TASK PROMPT – Looking at the records below, say how many lines contain "docker". Nothing else belongs in the answer.

SOURCE MATERIAL –
>>>>

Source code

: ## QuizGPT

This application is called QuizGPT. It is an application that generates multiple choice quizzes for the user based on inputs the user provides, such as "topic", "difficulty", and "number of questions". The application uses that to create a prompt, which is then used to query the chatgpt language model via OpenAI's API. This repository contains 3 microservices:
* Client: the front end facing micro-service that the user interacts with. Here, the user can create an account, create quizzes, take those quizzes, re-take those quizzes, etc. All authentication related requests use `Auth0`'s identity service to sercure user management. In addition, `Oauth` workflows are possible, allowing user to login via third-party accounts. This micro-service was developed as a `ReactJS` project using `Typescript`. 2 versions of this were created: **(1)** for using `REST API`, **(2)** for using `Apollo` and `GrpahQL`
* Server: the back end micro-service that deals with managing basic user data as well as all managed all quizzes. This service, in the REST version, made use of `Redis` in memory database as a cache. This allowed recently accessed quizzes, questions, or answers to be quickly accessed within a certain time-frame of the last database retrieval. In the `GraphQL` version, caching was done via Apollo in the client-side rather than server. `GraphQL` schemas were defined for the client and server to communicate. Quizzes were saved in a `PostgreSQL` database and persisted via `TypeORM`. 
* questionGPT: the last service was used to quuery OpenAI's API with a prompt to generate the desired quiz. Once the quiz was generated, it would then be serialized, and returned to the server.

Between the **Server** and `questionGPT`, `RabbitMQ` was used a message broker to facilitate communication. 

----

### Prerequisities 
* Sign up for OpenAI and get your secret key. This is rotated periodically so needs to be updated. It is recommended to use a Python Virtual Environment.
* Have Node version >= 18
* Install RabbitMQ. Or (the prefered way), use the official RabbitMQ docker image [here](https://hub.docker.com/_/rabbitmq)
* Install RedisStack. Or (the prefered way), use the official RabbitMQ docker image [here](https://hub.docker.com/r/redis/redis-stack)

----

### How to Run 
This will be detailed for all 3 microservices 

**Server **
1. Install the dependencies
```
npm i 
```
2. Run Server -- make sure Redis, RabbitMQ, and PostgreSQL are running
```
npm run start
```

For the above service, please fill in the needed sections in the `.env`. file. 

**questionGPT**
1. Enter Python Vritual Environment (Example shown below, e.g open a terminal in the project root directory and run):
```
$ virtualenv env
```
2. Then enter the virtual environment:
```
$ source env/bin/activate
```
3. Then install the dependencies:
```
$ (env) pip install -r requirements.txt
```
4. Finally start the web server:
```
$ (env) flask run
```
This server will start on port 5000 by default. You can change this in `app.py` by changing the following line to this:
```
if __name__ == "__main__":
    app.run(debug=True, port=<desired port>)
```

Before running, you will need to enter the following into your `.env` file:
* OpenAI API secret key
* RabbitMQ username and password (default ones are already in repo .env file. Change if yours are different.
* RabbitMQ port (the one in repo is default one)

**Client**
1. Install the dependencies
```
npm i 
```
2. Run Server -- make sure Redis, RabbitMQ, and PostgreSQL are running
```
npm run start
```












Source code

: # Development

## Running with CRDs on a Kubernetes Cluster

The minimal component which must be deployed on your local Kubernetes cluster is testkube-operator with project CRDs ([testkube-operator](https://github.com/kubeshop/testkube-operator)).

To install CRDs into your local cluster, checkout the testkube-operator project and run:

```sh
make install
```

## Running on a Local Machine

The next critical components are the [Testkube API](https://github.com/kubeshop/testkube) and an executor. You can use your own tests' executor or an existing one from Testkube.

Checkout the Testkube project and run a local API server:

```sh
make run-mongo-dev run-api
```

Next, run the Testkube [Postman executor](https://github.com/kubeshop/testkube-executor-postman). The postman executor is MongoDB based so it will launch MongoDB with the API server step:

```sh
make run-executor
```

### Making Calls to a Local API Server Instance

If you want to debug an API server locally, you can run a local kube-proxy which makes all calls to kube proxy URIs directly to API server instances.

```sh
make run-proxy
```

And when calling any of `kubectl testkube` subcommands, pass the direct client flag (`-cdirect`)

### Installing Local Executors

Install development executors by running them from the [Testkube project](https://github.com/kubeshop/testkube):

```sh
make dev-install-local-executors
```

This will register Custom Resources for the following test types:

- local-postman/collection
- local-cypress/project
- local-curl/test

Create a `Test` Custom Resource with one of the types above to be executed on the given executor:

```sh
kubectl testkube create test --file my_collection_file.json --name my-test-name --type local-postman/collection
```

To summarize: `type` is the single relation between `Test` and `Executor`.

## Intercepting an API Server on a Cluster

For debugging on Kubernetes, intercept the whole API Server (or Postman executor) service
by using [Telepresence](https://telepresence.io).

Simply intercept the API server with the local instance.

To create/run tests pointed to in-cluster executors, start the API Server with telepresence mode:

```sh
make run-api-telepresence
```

<<<<

ANSWER BOX – 2